## Your task
The response must consist of the lines below from the one with "###Behavioral" through the one with "- Monad Pattern / Promises", exactly as they appear and with both ends kept.

#### Data listing

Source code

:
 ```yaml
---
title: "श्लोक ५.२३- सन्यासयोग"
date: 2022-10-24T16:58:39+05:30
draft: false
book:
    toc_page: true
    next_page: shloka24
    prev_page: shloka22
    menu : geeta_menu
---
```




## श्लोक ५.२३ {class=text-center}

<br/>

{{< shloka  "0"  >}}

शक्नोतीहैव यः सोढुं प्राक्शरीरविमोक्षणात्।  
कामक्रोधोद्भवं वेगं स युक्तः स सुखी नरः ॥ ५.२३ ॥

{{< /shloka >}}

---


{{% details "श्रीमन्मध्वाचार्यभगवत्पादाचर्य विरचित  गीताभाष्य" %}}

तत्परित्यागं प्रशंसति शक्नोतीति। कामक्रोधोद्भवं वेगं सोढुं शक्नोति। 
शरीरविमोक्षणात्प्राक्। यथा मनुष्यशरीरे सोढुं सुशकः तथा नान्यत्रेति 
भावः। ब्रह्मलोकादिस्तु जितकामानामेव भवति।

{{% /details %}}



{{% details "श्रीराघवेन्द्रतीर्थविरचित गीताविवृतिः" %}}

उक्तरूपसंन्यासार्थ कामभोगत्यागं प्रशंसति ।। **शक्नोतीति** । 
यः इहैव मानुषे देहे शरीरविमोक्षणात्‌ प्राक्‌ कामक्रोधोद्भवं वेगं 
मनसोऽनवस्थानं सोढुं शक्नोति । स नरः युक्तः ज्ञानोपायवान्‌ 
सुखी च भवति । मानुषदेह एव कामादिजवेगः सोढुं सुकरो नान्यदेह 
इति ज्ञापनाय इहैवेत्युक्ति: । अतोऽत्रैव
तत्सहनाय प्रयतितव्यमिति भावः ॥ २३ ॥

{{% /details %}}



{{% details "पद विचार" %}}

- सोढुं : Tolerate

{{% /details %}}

########
#### Data listing

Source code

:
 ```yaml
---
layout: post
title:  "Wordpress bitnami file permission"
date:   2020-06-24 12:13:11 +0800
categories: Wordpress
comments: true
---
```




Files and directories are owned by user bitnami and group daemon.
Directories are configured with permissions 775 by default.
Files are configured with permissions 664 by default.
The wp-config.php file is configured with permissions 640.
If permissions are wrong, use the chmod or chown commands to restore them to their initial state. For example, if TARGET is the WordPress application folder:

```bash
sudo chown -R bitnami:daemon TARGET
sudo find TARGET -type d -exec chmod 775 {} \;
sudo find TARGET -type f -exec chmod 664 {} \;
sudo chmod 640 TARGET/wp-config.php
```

########
#### Data listing

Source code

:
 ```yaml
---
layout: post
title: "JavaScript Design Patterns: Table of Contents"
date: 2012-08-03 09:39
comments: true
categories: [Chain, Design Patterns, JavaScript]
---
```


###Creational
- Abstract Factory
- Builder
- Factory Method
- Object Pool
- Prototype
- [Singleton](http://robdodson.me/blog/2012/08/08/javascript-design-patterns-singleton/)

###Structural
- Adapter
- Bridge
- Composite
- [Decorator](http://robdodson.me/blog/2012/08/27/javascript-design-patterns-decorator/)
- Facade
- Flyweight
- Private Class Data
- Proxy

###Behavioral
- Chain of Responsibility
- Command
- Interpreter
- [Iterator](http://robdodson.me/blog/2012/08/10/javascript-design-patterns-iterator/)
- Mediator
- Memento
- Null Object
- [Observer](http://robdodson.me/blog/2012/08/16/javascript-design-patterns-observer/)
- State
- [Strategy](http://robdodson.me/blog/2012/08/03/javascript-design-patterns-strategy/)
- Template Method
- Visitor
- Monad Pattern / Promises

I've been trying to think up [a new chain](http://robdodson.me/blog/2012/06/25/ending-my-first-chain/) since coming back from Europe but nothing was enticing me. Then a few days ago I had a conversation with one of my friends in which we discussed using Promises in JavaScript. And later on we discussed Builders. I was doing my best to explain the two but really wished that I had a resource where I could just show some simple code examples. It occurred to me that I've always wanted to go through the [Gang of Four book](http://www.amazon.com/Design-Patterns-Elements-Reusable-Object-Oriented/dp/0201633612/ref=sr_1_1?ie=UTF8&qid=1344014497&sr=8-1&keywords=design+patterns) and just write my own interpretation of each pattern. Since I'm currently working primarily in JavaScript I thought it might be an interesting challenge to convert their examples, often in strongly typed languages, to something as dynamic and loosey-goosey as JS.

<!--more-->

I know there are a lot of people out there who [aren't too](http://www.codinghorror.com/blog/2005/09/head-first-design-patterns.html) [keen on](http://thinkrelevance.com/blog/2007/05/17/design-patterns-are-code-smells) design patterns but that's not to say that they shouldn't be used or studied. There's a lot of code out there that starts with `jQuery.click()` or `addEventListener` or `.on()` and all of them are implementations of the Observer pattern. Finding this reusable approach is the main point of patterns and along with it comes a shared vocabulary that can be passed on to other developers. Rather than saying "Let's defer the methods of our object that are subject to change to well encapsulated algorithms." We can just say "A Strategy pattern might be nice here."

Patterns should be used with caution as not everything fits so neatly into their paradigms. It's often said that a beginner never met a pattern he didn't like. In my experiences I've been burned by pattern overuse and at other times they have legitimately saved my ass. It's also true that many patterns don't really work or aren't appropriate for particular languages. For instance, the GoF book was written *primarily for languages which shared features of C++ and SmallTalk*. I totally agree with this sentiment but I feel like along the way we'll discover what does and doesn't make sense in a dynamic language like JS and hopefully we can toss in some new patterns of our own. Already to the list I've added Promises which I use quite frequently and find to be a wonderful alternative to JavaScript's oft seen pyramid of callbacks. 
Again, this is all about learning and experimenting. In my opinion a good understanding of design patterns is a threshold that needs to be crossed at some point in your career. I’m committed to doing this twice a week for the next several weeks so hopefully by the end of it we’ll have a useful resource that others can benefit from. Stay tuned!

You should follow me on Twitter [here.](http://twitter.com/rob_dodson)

########

## Response to the task
###Behavioral
- Chain of Responsibility
- Command
- Interpreter
- [Iterator](http://robdodson.me/blog/2012/08/10/javascript-design-patterns-iterator/)
- Mediator
- Memento
- Null Object
- [Observer](http://robdodson.me/blog/2012/08/16/javascript-design-patterns-observer/)
- State
- [Strategy](http://robdodson.me/blog/2012/08/03/javascript-design-patterns-strategy/)
- Template Method
- Visitor
- Monad Pattern / Promises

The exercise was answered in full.